Simultaneously, the industry developed less ambitious computer-assisted translation tools (CAT-tools), which can handle a lot of different file formats. These can also be combined with machine translation options. The translation memories and glossaries that these tools generate speed up the translation process enormously, especially for repetitive texts and updates and provide an easier terminology management and better quality control.

The newest development in terms of machine translation is neural machine translation (NMT) or deep neural machine translation. Like statistical machine translation, the system starts by learning from a variety of translated texts but the difference is that this learning happens largely without human intervention through artificial intelligence. Simple neural networks simply take the same input and turn it into the same output every single time. Recurrent neural networks do this a bit more cleverly. They do not only take the input itself but also take into account the input around the actual input, which will result in much more accurate translations.

Example:

German original: Sollten sich Unklarheiten betreffend der Auslegung einer oder mehrerer der nachstehenden Vertragsbestimmungen ergeben, gilt im Zweifel die für den Auftraggeber günstigere Auslegung.
SMT translation: Should ambiguities concerning the interpretation of one or more of the following provisions of the Treaty, is in doubt for the customer more favorable interpretation.
NMT translation: In the event of any uncertainties concerning the interpretation of one or more of the following provisions of the contract, the interpretation which is more favorable to the contracting entity shall apply.

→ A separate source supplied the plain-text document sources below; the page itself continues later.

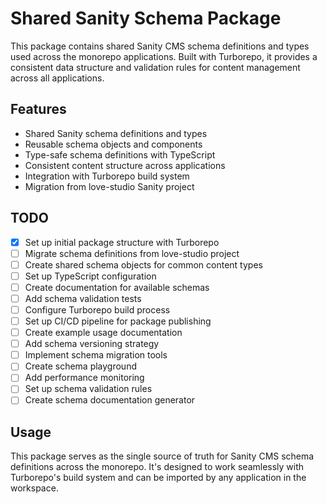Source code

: # Shared Sanity Schema Package

This package contains shared Sanity CMS schema definitions and types used across the monorepo applications. Built with Turborepo, it provides a consistent data structure and validation rules for content management across all applications.

## Features

- Shared Sanity schema definitions and types
- Reusable schema objects and components
- Type-safe schema definitions with TypeScript
- Consistent content structure across applications
- Integration with Turborepo build system
- Migration from love-studio Sanity project

## TODO

- [x] Set up initial package structure with Turborepo
- [ ] Migrate schema definitions from love-studio project
- [ ] Create shared schema objects for common content types
- [ ] Set up TypeScript configuration
- [ ] Create documentation for available schemas
- [ ] Add schema validation tests
- [ ] Configure Turborepo build process
- [ ] Set up CI/CD pipeline for package publishing
- [ ] Create example usage documentation
- [ ] Add schema versioning strategy
- [ ] Implement schema migration tools
- [ ] Create schema playground
- [ ] Add performance monitoring
- [ ] Set up schema validation rules
- [ ] Create schema documentation generator

## Usage

This package serves as the single source of truth for Sanity CMS schema definitions across the monorepo. It's designed to work seamlessly with Turborepo's build system and can be imported by any application in the workspace.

It appears that neural machine translation copes much better with syntax and produces a much more natural output. This is due to the fact that the system is able to translate the semantic meaning of entire phrases rather than translating word by word.

At first sight this makes post-editing a much simpler process and means it is actually post-editing rather than a complete re-translation. However, this is still in early phases of testing and neural machine translation still only processes one sentence at the time, which can lead to errors in ambiguous phrases, where human translators would take the wider context into account:

Example:

1st sentence: The water was cold and the current strong. I went to the bank. My feet sunk into the mud.
NMT translation: Das Wasser war kalt und die Strömung stark, als ich zur Bank ging. Meine Füße versanken im Schlamm.
2nd sentence: I had run out of cash. I went to the bank. It had just closed.
NMT translation: Ich hatte kein Bargeld mehr, also ging ich zur Bank, aber sie hatte geschlossen.

In both of these sentences, neural machine translation renders the English word “bank” as “Bank” in German, i. e. the financial institution. It did not identify the alternative meaning, i.e. river bank. Also, the pronoun “it” in the second sentence is translated as “es” (neutral) when it should be “sie” (feminine because “Bank” in German is feminine).

However, just by changing the first example a little bit, we can illustrate the strength of neural machine translation compared to statistical machine translation because it can accommodate the semantic qualities of words within a sentence: 1st sentence: The water was cold and the current strong, when I went to the bank. My feet sunk into the mud. NMT translation: Ich hatte kein Bargeld mehr, also ging ich zur Bank, aber sie hatte gerade geschlossen.

This time the neural machine translation chose the correct pronoun.

Neural machine translation is still in its infancy and there are things which are not generally understood just yet. One example is that NMT sometimes leaves out whole chunks of text for no apparent reasons. Another issue for language service providers to consider is data security, since most neural machine translation systems generally run in the cloud. However, some systems, such as SDL Trados 2017 already incorporate this technology via an API and one certainty is that we should keep an eye on this rapidly developing technology.